Integration of rice field monitoring indicators into an e-health tool
To demonstrate how rice field monitoring can be used for operational purposes during LSM implementation, we integrated all the data and results obtained, including the location and temporal dynamics of rice fields, into a web application developed with the “R Shiny” platform (Fig. 1D). The application allows for the visualization of key information at the district, fokontany, and individual rice field levels. This approach aims to facilitate the use and interpretation of results, while ensuring interoperability of information to support programmatic teams involved in mosquito larvae surveillance and control.

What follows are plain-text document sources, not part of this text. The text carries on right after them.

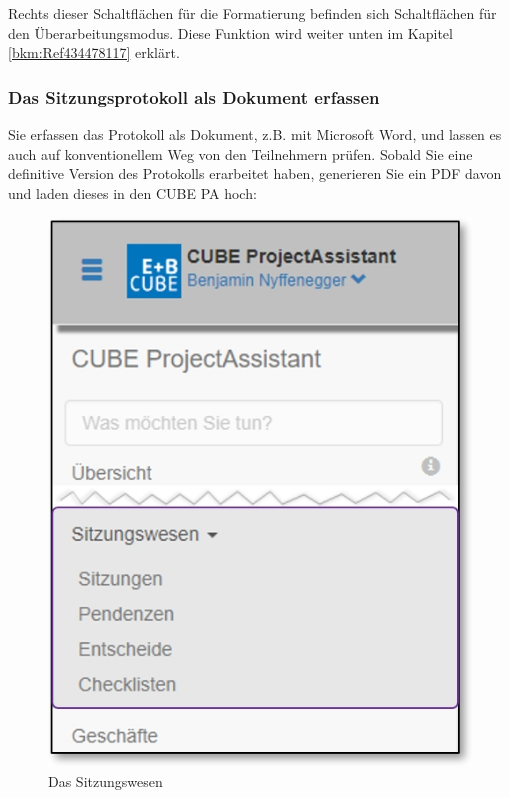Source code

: \vspace{\baselineskip}

\begin{sloppypar}
Rechts dieser Schaltflächen für die Formatierung befinden sich Schaltflächen für den Überarbeitungsmodus. Diese Funktion wird weiter unten im Kapitel \ref{bkm:Ref434478117} erklärt.
\end{sloppypar}

\subsubsection{Das Sitzungsprotokoll als Dokument erfassen}

Sie erfassen das Protokoll als Dokument, z.B. mit Microsoft Word, und lassen es auch auf konventionellem Weg von den Teilnehmern prüfen. Sobald Sie eine definitive Version des Protokolls erarbeitet haben, generieren Sie ein PDF davon und laden dieses in den CUBE PA hoch:

\vspace{\baselineskip}

\begin{figure}   %
  \vspace{-35pt}      %
  \begin{center}
    \includegraphics[width=1\linewidth]{../chapters/05_Sitzungswesen/pictures/5-1_Menu_Sitzungswesen.jpg}
  \end{center}
  \vspace{-20pt}
  \caption{Das Sitzungswesen}
  \vspace{-10pt}
\end{figure}

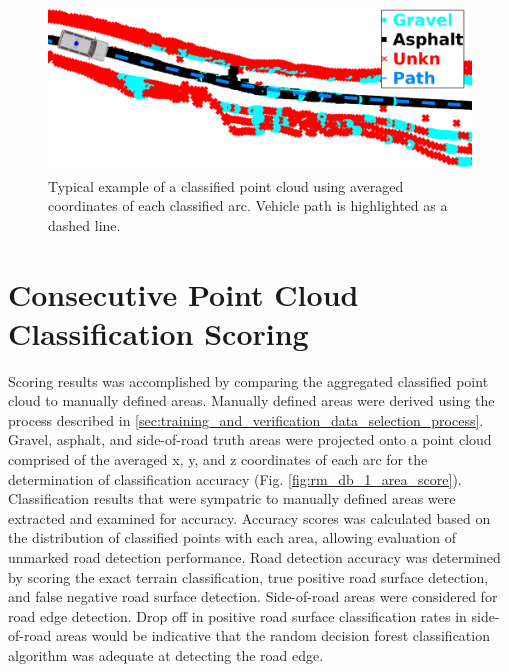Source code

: \documentclass[numbered,pdftex]{ohio-etd}
\begin{document}
{{		\begin{figure}[H]
			\centering
			\includegraphics[width=0.9\linewidth]{Defense_Images/db_1_avg_points_example_withvan}
			\caption[Classified Point Cloud]{Typical example of a classified point cloud using averaged coordinates of each classified arc. Vehicle path is highlighted as a dashed line.}
			\label{fig:raw_classification_results}
		\end{figure}
		
	}
	
	\section{Consecutive Point Cloud Classification Scoring}\label{sec:consecutive_point_cloud_classification_scoring}{
		
		{Scoring results was accomplished by comparing the aggregated classified point cloud to manually defined areas. Manually defined areas were derived using the process described in \ref{sec:training_and_verification_data_selection_process}. Gravel, asphalt, and side-of-road truth areas were projected onto a point cloud comprised of the averaged x, y, and z coordinates of each arc for the determination of classification accuracy (Fig. \ref{fig:rm_db_1_area_score}). Classification results that were sympatric to manually defined areas were extracted and examined for accuracy. Accuracy scores was calculated based on the distribution of classified points with each area, allowing evaluation of unmarked road detection performance. Road detection accuracy was determined by scoring the exact terrain classification, true positive road surface detection, and false negative road surface detection. Side-of-road areas were considered for road edge detection. Drop off in positive road surface classification rates in side-of-road areas would be indicative that the random decision forest classification algorithm was adequate at detecting the road edge.}
		

}}
\end{document}
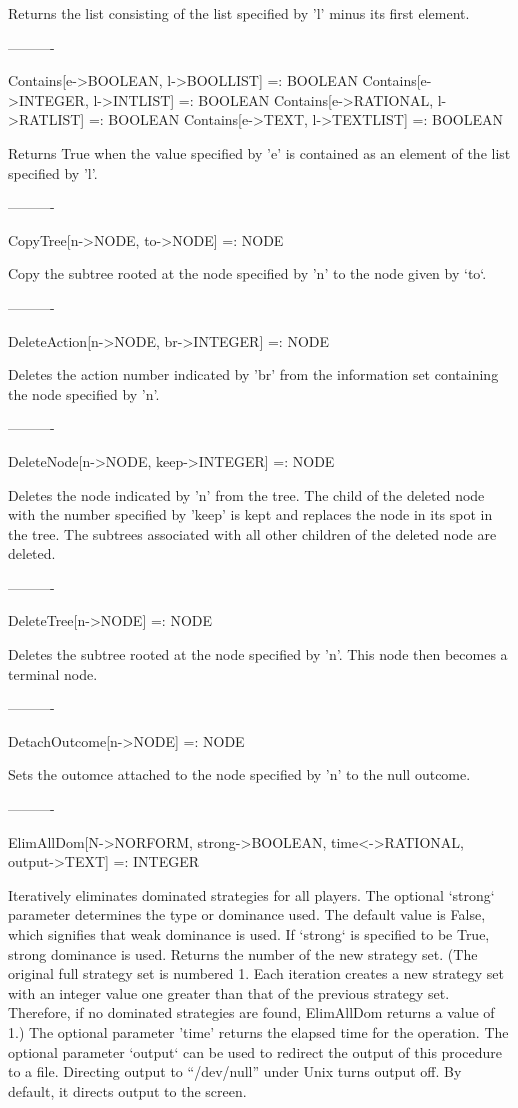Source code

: 	Returns the list consisting of the list specified by 'l' minus its 
first element.

----------

Contains[e->BOOLEAN, l->BOOLLIST] =: BOOLEAN
Contains[e->INTEGER, l->INTLIST] =: BOOLEAN
Contains[e->RATIONAL, l->RATLIST] =: BOOLEAN
Contains[e->TEXT, l->TEXTLIST] =: BOOLEAN

	Returns True when the value specified by 'e' is contained as an element
of the list specified by 'l'.

----------

CopyTree[n->NODE, to->NODE] =: NODE

	Copy the subtree rooted at the node specified by 'n' to the node given
by `to`.

----------

DeleteAction[n->NODE, br->INTEGER] =: NODE

	Deletes the action number indicated by 'br' from the information set
containing the node specified by 'n'.

----------

DeleteNode[n->NODE, keep->INTEGER] =: NODE

	Deletes the node indicated by 'n' from the tree.  The child of the 
deleted node with the number specified by 'keep' is kept and replaces the node
in its spot in the tree.  The subtrees associated with all other children of 
the deleted node are deleted.

----------

DeleteTree[n->NODE] =: NODE

	Deletes the subtree rooted at the node specified by 'n'.  This node 
then becomes a terminal node.

----------

DetachOutcome[n->NODE] =: NODE

	Sets the outomce attached to the node specified by 'n' to the null
outcome.

----------

ElimAllDom[N->NORFORM, {strong->BOOLEAN}, {time<->RATIONAL}, {output->TEXT}] 
	=: INTEGER

	Iteratively eliminates dominated strategies for all players.  The 
optional `strong` parameter determines the type or dominance used.  The
default value is False, which signifies that weak dominance is used.  If 
`strong` is specified to be True, strong dominance is used.  Returns the
number of the new strategy set.  (The original full strategy set is 
numbered 1.  Each iteration creates a new strategy set with an integer value
one greater than that of the previous strategy set.  Therefore, if no
dominated strategies are found, ElimAllDom returns a value of 1.)  The
optional parameter 'time' returns the elapsed time for the operation.  The 
optional parameter `output` can be used to redirect the output of this 
procedure to a file.  Directing output to ``/dev/null'' under Unix turns output
off.  By default, it directs output to the screen.

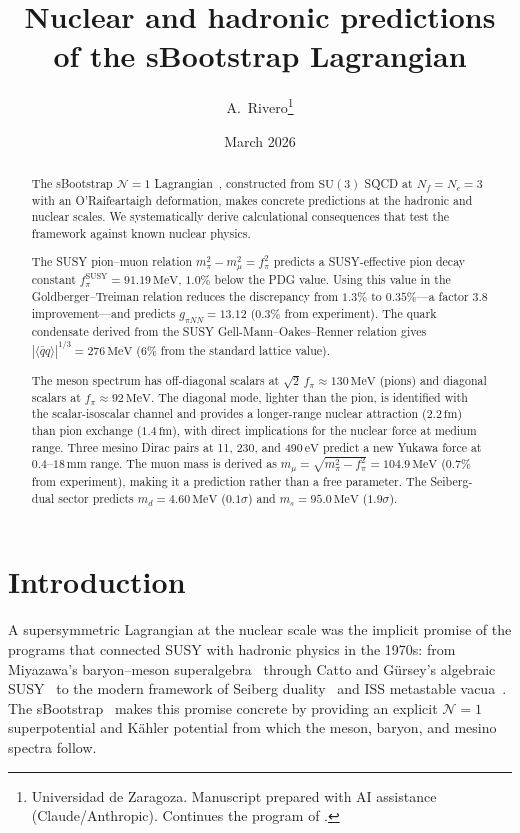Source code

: \documentclass[12pt,a4paper]{article}
\title{Nuclear and hadronic predictions of the sBootstrap Lagrangian}
\author{A.~Rivero\thanks{Universidad de Zaragoza.
Manuscript prepared with AI assistance (Claude/Anthropic).
Continues the program of \cite{Rivero2005}.}}
\date{March 2026}
\newcommand{\MeV}{\,\text{MeV}}
\newcommand{\eV}{\,\text{eV}}
\newcommand{\fpi}{f_\pi}
\newcommand{\qqbar}{\langle\bar{q}q\rangle}
\begin{document}
\maketitle

\begin{abstract}
The sBootstrap $\mathcal{N}=1$ Lagrangian~\cite{paperIII}, constructed from
$\mathrm{SU}(3)$ SQCD at $N_f = N_c = 3$ with an O'Raifeartaigh
deformation, makes concrete predictions at the hadronic and nuclear scales.
We systematically derive calculational consequences that test the
framework against known nuclear physics.

The SUSY pion--muon relation $m_\pi^2 - m_\mu^2 = \fpi^2$ predicts a
SUSY-effective pion decay constant $\fpi^{\text{SUSY}} = 91.19\MeV$,
$1.0\%$ below the PDG value.  Using this value in the
Goldberger--Treiman relation reduces the discrepancy from
$1.3\%$ to $0.35\%$---a factor 3.8 improvement---and predicts
$g_{\pi NN} = 13.12$ ($0.3\%$ from experiment).  The quark condensate
derived from the SUSY Gell-Mann--Oakes--Renner relation gives
$|\qqbar|^{1/3} = 276\MeV$ ($6\%$ from the standard lattice value).

The meson spectrum has off-diagonal scalars at $\sqrt{2}\,\fpi \approx
130\MeV$ (pions) and diagonal scalars at $\fpi \approx 92\MeV$.
The diagonal mode, lighter than the pion, is identified with the
scalar-isoscalar channel and provides a longer-range nuclear attraction
($2.2\,\text{fm}$) than pion exchange ($1.4\,\text{fm}$), with
direct implications for the nuclear force at medium range.
Three mesino Dirac pairs at 11, 230, and 490$\eV$ predict a new
Yukawa force at $0.4$--$18\,\text{mm}$ range.  The muon mass is
derived as $m_\mu = \sqrt{m_\pi^2 - \fpi^2} = 104.9\MeV$ ($0.7\%$
from experiment), making it a prediction rather than a free parameter.
The Seiberg-dual sector predicts $m_d = 4.60\MeV$ ($0.1\sigma$)
and $m_s = 95.0\MeV$ ($1.9\sigma$).
\end{abstract}

\section{Introduction}

A supersymmetric Lagrangian at the nuclear scale was the implicit
promise of the programs that connected SUSY with hadronic
physics in the 1970s: from Miyazawa's baryon--meson
superalgebra~\cite{Miyazawa} through Catto and G\"ursey's
algebraic SUSY~\cite{CattoGursey} to the modern framework of
Seiberg duality~\cite{Seiberg1995} and ISS metastable
vacua~\cite{ISS2006}.  The sBootstrap~\cite{Rivero2005} makes this
promise concrete by providing an explicit $\mathcal{N}=1$
superpotential and K\"ahler potential from which the meson, baryon,
and mesino spectra follow.
\end{document}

We performed spatial junction techniques with administrative boundaries to create complete geographic profiles for each fokontany and rice field. To implement the application, we used PostgreSQL for the spatial database management system (DBMS) with the “PostGIS” extension, as well as the R packages “leaflet”, version 2.2.2 [36] for cartographic visualization and “Rpostgres”, version 1.4.7 [37] and “rpostgis”, version 1.5.1 [37] for connection to the DBMS and manipulation of geographic data.